## GOAL OF THE EXERCISE
The output is the lines below from the one with "- **Auto Checkout" through the one with "1. **Availability Updates**: Keep", both included, printed exactly and with no other line.

## MATERIAL PROVIDED
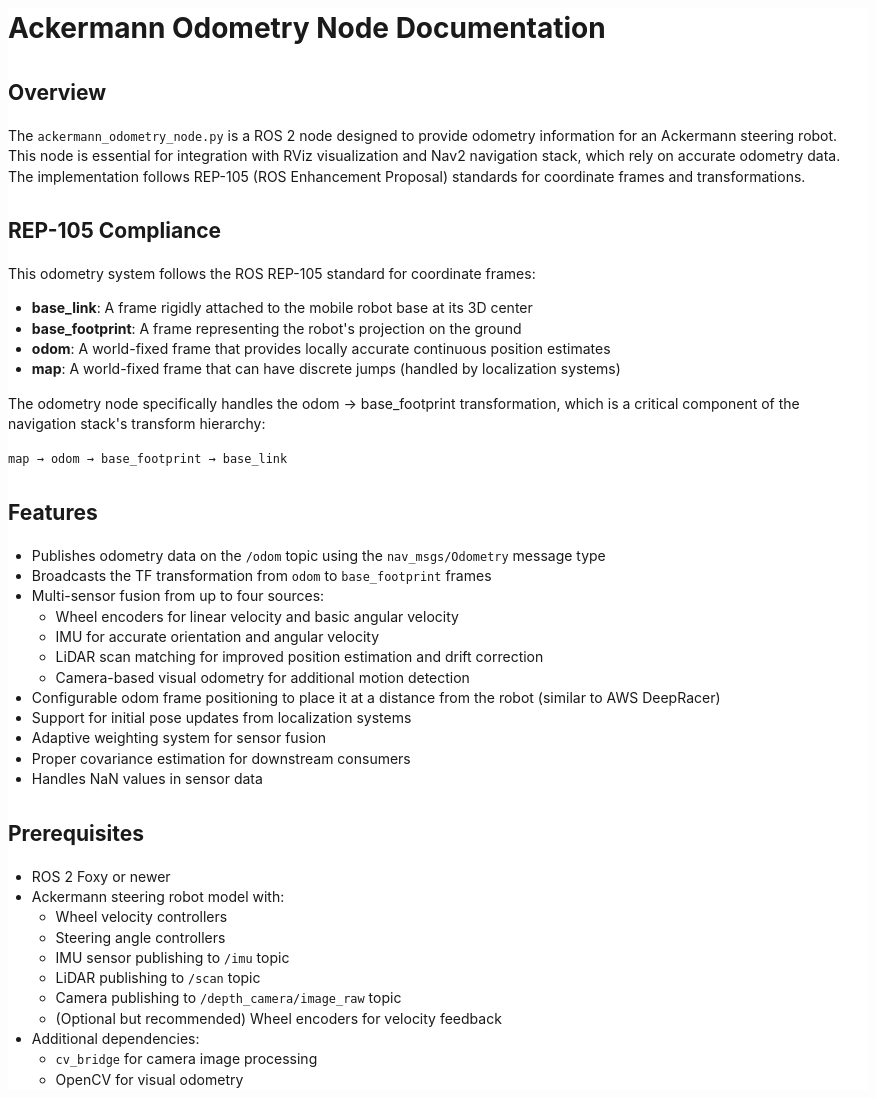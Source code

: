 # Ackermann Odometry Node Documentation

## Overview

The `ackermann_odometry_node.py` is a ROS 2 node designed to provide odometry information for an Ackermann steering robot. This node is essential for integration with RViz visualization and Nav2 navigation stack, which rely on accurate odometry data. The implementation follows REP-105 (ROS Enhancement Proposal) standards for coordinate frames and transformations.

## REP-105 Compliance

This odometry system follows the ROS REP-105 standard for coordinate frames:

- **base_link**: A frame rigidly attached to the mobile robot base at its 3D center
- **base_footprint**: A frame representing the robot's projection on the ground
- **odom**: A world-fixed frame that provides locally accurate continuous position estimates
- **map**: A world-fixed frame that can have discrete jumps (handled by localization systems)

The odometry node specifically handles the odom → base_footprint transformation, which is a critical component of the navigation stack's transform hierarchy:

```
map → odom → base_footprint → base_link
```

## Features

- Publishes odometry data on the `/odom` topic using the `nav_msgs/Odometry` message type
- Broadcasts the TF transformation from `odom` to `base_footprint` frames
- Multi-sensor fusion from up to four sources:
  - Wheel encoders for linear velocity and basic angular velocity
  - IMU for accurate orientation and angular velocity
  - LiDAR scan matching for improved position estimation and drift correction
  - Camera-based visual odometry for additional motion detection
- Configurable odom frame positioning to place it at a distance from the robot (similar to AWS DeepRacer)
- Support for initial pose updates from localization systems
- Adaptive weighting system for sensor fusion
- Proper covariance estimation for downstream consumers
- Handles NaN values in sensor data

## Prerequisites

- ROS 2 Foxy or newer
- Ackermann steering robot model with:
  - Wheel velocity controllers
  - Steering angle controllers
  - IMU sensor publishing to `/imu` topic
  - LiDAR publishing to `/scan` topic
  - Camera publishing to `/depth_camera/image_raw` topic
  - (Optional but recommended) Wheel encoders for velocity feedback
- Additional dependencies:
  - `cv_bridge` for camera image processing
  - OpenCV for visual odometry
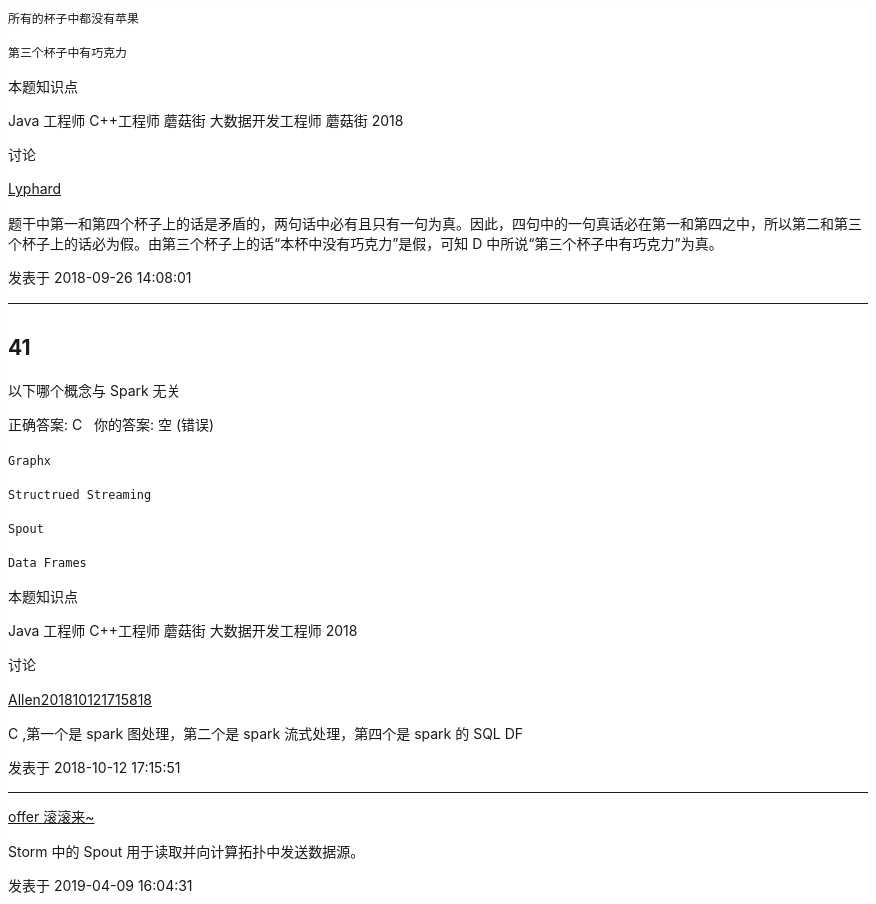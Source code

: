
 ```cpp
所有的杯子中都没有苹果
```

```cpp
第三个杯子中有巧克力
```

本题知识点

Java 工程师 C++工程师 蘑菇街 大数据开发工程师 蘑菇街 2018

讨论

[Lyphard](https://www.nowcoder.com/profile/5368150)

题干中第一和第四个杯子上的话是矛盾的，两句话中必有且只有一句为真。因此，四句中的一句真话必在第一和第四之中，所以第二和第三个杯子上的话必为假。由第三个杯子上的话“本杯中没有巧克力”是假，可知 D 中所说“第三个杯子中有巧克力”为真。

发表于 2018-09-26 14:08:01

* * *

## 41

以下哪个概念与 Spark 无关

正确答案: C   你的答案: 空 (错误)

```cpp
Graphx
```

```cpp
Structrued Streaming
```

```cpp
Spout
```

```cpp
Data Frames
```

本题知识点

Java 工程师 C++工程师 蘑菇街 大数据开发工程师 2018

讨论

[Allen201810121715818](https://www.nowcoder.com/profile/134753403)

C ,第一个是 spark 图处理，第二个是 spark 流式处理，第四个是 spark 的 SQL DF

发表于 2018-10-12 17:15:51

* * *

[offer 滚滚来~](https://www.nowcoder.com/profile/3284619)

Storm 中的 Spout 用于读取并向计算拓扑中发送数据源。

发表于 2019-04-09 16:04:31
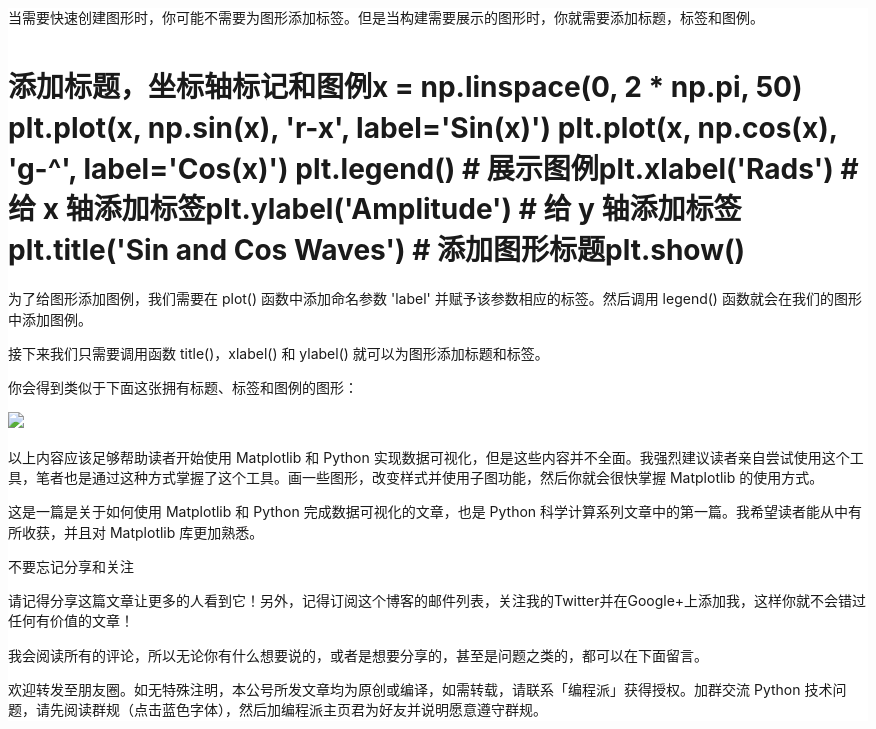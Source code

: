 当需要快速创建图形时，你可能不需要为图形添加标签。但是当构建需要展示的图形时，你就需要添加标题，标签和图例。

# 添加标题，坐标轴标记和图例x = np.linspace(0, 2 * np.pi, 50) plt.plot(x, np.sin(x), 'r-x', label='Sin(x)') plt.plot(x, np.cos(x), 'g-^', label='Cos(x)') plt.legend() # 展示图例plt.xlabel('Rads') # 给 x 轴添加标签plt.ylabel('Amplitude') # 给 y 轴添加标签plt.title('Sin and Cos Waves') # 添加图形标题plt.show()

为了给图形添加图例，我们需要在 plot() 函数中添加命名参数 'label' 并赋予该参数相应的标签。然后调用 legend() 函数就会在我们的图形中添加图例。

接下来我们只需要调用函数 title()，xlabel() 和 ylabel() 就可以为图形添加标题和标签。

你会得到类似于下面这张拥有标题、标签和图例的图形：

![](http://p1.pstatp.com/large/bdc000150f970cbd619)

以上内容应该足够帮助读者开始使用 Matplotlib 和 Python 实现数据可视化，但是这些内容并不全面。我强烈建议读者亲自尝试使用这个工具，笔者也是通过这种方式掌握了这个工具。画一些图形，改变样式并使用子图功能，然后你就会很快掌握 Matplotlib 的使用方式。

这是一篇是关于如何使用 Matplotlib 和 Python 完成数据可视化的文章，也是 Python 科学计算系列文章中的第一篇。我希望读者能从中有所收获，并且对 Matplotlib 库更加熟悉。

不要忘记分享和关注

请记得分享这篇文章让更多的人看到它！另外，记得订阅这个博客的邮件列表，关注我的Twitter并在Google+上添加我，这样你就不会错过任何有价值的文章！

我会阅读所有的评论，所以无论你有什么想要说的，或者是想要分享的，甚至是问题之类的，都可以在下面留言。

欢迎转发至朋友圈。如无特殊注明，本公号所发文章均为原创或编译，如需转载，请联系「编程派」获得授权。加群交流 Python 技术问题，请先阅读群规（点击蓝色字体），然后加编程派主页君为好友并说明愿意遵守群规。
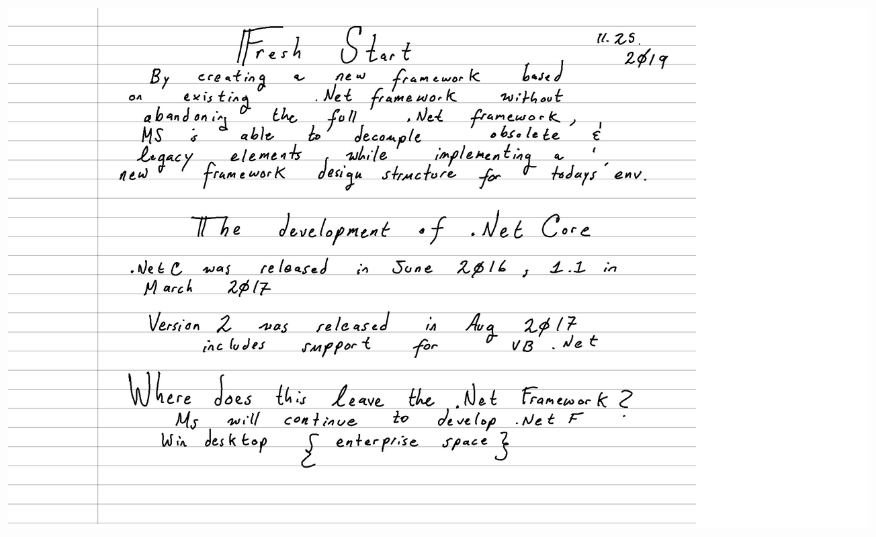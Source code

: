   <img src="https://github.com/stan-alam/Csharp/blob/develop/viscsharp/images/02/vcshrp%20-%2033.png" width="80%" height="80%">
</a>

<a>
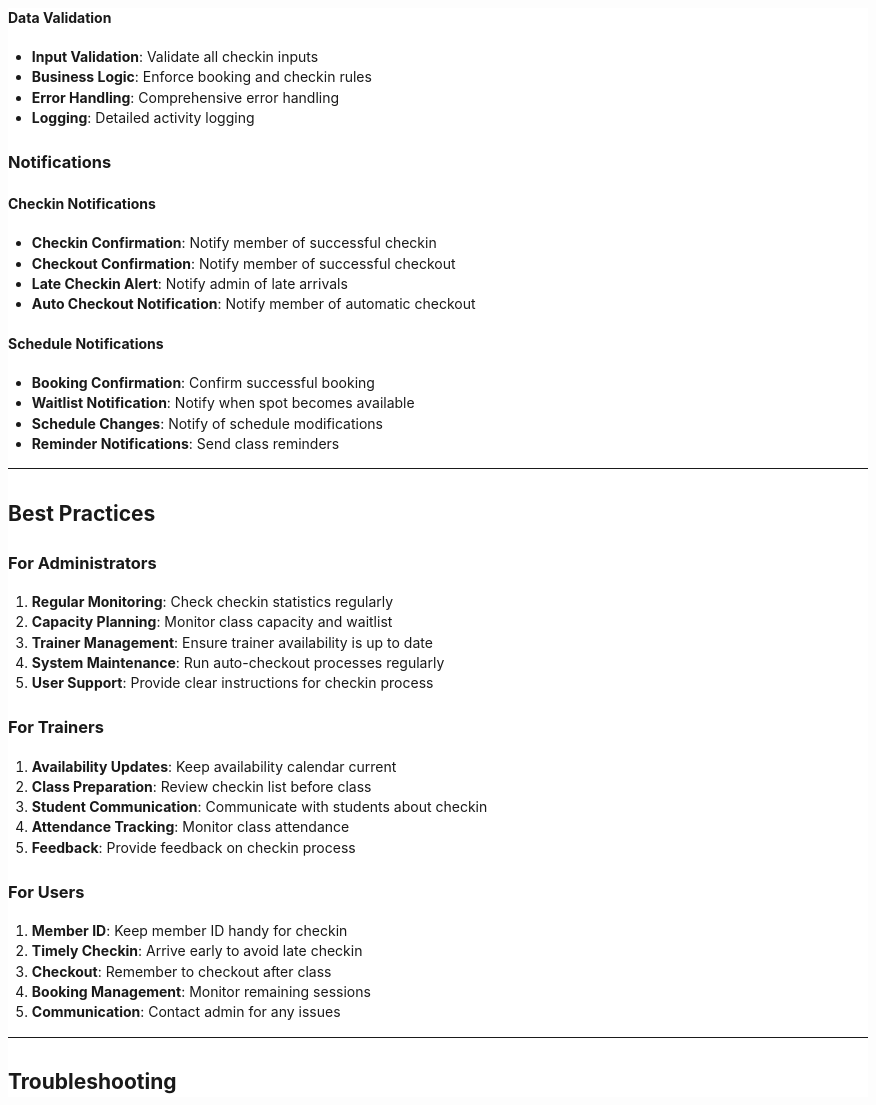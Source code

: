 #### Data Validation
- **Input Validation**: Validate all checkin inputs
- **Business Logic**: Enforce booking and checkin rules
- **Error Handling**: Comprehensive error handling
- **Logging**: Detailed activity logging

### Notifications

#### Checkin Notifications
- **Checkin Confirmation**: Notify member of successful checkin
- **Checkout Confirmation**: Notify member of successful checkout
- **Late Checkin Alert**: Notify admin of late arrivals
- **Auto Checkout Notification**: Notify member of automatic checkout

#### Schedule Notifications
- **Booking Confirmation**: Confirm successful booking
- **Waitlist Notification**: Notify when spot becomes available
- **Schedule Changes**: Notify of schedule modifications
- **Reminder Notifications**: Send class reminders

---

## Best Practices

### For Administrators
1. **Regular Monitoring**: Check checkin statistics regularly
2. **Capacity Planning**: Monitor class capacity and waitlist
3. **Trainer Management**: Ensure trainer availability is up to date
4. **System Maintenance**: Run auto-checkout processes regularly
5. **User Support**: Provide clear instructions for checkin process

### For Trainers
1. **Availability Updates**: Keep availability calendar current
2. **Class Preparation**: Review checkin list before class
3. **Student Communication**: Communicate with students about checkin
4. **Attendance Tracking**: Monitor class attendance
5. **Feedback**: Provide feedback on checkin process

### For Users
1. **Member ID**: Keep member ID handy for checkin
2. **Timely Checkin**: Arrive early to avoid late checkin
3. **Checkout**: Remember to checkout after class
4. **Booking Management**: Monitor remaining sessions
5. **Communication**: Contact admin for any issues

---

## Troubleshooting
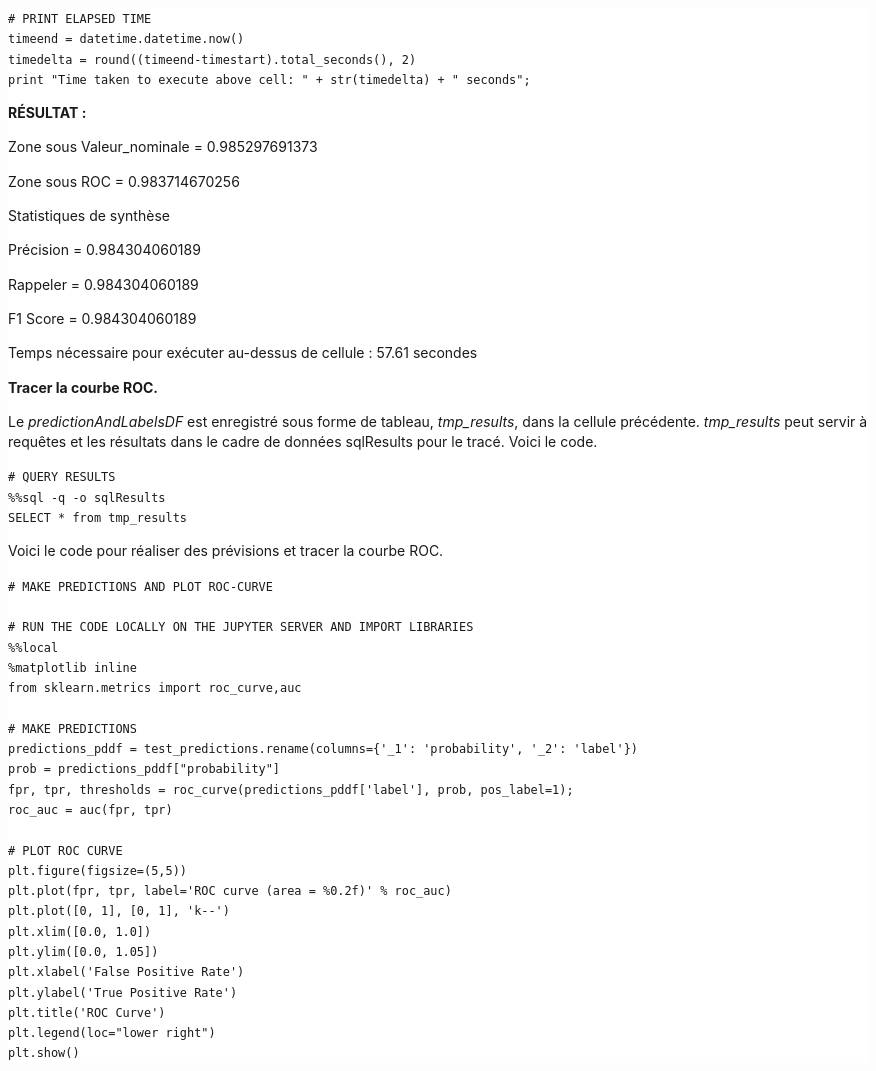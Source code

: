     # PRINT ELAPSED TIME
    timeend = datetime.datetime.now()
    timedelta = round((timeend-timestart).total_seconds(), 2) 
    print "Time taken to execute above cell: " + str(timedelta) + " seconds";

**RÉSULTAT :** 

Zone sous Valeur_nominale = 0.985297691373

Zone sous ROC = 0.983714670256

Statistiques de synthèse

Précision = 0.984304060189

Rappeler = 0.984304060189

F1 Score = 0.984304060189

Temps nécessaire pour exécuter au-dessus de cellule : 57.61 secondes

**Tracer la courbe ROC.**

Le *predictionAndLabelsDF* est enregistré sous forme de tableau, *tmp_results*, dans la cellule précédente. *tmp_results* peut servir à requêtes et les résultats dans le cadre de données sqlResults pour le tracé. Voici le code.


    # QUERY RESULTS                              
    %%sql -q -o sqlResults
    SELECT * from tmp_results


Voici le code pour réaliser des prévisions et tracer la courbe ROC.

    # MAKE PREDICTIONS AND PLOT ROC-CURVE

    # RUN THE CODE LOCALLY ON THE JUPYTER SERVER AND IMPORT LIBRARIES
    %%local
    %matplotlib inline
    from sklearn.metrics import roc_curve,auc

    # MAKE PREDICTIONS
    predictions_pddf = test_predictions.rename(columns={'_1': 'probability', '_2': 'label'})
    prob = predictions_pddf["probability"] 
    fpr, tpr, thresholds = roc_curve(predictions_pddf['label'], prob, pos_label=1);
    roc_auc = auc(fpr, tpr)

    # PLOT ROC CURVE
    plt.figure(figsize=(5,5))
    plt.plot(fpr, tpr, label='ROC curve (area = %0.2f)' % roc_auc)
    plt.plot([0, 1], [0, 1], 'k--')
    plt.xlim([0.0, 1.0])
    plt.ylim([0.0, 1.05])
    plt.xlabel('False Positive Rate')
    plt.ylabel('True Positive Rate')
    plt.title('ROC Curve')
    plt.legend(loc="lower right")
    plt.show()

## YOUR RESPONSE
- **Auto Checkout Notification**: Notify member of automatic checkout

#### Schedule Notifications
- **Booking Confirmation**: Confirm successful booking
- **Waitlist Notification**: Notify when spot becomes available
- **Schedule Changes**: Notify of schedule modifications
- **Reminder Notifications**: Send class reminders

---

## Best Practices

### For Administrators
1. **Regular Monitoring**: Check checkin statistics regularly
2. **Capacity Planning**: Monitor class capacity and waitlist
3. **Trainer Management**: Ensure trainer availability is up to date
4. **System Maintenance**: Run auto-checkout processes regularly
5. **User Support**: Provide clear instructions for checkin process

### For Trainers
1. **Availability Updates**: Keep availability calendar current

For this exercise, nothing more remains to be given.